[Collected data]

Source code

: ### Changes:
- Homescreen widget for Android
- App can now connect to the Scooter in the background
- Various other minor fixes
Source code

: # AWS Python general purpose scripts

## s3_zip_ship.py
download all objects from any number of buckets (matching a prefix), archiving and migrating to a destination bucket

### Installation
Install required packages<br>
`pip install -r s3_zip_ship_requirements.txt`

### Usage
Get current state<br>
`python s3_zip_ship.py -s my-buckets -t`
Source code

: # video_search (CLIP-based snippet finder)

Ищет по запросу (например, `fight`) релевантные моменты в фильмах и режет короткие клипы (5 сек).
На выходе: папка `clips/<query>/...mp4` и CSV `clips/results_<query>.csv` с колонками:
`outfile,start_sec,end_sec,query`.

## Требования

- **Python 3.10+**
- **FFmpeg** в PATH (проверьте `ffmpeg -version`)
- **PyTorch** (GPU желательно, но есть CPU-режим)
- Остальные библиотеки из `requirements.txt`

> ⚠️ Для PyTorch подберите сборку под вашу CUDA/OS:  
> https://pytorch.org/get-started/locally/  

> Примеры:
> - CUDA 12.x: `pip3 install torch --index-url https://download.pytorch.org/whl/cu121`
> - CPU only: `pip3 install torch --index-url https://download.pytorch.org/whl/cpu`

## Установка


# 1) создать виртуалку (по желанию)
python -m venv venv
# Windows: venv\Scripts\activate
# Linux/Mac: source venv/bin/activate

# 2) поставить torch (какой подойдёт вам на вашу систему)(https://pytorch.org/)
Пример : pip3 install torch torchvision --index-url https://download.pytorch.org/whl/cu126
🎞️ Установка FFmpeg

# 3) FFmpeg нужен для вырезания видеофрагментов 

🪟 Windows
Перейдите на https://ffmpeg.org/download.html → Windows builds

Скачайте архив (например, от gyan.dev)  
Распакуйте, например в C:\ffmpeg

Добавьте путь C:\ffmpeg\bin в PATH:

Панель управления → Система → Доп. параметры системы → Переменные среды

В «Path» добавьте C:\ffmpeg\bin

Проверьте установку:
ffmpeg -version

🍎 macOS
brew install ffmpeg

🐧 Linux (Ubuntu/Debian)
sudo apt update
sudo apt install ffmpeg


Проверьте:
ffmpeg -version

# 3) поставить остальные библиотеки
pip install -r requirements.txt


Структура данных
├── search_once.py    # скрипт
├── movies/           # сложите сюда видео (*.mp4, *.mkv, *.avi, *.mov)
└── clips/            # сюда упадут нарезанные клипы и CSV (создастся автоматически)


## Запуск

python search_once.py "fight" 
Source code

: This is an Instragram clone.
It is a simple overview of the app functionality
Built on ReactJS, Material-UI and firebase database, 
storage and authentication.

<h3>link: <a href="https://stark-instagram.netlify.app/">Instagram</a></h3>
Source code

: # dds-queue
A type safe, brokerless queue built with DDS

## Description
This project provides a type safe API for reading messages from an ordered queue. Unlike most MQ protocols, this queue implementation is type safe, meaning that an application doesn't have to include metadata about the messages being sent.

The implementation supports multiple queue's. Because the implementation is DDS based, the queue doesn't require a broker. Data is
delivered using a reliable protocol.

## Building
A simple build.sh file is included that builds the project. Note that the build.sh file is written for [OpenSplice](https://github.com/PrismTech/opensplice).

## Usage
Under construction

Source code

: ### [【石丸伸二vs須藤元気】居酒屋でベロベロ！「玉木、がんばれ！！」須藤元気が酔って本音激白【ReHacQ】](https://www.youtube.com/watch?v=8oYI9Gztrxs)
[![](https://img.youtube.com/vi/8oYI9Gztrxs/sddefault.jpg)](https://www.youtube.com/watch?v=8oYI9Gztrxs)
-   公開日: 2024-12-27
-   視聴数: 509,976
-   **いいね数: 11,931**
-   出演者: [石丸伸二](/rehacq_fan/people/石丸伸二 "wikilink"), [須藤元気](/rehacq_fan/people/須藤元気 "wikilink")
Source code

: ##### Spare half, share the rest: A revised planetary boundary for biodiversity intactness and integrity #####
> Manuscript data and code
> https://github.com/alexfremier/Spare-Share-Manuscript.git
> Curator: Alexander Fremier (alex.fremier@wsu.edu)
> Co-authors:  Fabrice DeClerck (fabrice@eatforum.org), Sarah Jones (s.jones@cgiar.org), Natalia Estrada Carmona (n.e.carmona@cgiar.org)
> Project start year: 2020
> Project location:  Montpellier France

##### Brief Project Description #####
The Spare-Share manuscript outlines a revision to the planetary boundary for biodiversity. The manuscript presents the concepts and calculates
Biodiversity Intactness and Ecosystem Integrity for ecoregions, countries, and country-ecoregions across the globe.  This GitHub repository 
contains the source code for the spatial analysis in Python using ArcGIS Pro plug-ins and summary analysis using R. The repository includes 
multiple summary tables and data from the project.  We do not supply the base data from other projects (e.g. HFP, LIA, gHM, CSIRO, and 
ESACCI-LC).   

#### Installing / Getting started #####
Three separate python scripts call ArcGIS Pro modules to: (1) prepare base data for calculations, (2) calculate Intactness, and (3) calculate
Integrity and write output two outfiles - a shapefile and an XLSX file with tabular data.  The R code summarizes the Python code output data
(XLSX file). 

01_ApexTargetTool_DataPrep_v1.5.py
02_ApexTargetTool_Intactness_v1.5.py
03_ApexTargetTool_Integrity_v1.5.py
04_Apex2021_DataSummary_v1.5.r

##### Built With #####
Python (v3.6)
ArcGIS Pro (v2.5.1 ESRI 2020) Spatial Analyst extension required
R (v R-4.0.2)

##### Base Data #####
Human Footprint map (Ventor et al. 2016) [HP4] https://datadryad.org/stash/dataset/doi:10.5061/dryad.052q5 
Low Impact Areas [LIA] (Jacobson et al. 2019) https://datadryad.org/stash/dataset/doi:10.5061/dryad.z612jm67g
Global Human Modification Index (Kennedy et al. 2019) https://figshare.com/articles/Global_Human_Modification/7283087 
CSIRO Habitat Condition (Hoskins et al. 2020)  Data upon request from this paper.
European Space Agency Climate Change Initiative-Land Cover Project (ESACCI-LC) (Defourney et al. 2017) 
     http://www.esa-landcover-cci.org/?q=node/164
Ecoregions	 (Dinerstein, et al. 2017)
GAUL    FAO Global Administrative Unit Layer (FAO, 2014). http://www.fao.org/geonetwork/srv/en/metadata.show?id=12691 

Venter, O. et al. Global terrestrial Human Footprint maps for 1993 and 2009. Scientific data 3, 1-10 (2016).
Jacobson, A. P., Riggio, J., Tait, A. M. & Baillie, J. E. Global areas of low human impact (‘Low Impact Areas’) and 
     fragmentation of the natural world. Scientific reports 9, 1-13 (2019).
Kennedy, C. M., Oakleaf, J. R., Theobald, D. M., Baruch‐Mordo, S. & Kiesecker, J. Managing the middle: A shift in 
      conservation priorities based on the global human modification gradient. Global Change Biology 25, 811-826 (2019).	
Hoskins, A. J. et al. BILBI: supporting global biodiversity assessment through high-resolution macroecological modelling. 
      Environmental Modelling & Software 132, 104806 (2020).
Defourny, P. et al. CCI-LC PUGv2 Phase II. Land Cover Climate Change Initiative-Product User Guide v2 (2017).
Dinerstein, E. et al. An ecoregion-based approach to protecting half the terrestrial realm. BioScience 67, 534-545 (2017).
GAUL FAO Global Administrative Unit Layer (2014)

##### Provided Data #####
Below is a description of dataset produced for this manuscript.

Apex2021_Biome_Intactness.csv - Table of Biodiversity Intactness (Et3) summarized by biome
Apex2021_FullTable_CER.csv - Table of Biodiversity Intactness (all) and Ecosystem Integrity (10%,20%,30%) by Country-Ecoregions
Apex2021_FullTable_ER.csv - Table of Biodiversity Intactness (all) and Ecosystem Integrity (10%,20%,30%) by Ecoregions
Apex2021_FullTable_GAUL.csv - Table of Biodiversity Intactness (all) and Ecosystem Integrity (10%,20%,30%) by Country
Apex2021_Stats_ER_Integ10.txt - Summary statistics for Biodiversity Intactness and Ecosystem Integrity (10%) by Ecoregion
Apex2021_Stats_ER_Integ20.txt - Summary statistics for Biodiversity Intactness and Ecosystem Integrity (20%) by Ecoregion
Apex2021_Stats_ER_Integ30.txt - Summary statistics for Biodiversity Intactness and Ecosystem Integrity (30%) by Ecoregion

• [Task item]:
Look back at the entries above and repeat, unchanged, every line from the line holding "Структура данных" through the line holding "The Spare-Share manuscript".

• [Answer space]:
Структура данных
├── search_once.py    # скрипт
├── movies/           # сложите сюда видео (*.mp4, *.mkv, *.avi, *.mov)
└── clips/            # сюда упадут нарезанные клипы и CSV (создастся автоматически)


## Запуск

python search_once.py "fight" 
Source code

: This is an Instragram clone.
It is a simple overview of the app functionality
Built on ReactJS, Material-UI and firebase database, 
storage and authentication.

<h3>link: <a href="https://stark-instagram.netlify.app/">Instagram</a></h3>
Source code

: # dds-queue
A type safe, brokerless queue built with DDS

## Description
This project provides a type safe API for reading messages from an ordered queue. Unlike most MQ protocols, this queue implementation is type safe, meaning that an application doesn't have to include metadata about the messages being sent.

The implementation supports multiple queue's. Because the implementation is DDS based, the queue doesn't require a broker. Data is
delivered using a reliable protocol.

## Building
A simple build.sh file is included that builds the project. Note that the build.sh file is written for [OpenSplice](https://github.com/PrismTech/opensplice).

## Usage
Under construction

Source code

: ### [【石丸伸二vs須藤元気】居酒屋でベロベロ！「玉木、がんばれ！！」須藤元気が酔って本音激白【ReHacQ】](https://www.youtube.com/watch?v=8oYI9Gztrxs)
[![](https://img.youtube.com/vi/8oYI9Gztrxs/sddefault.jpg)](https://www.youtube.com/watch?v=8oYI9Gztrxs)
-   公開日: 2024-12-27
-   視聴数: 509,976
-   **いいね数: 11,931**
-   出演者: [石丸伸二](/rehacq_fan/people/石丸伸二 "wikilink"), [須藤元気](/rehacq_fan/people/須藤元気 "wikilink")
Source code

: ##### Spare half, share the rest: A revised planetary boundary for biodiversity intactness and integrity #####
> Manuscript data and code
> https://github.com/alexfremier/Spare-Share-Manuscript.git
> Curator: Alexander Fremier (alex.fremier@wsu.edu)
> Co-authors:  Fabrice DeClerck (fabrice@eatforum.org), Sarah Jones (s.jones@cgiar.org), Natalia Estrada Carmona (n.e.carmona@cgiar.org)
> Project start year: 2020
> Project location:  Montpellier France

##### Brief Project Description #####
The Spare-Share manuscript outlines a revision to the planetary boundary for biodiversity. The manuscript presents the concepts and calculates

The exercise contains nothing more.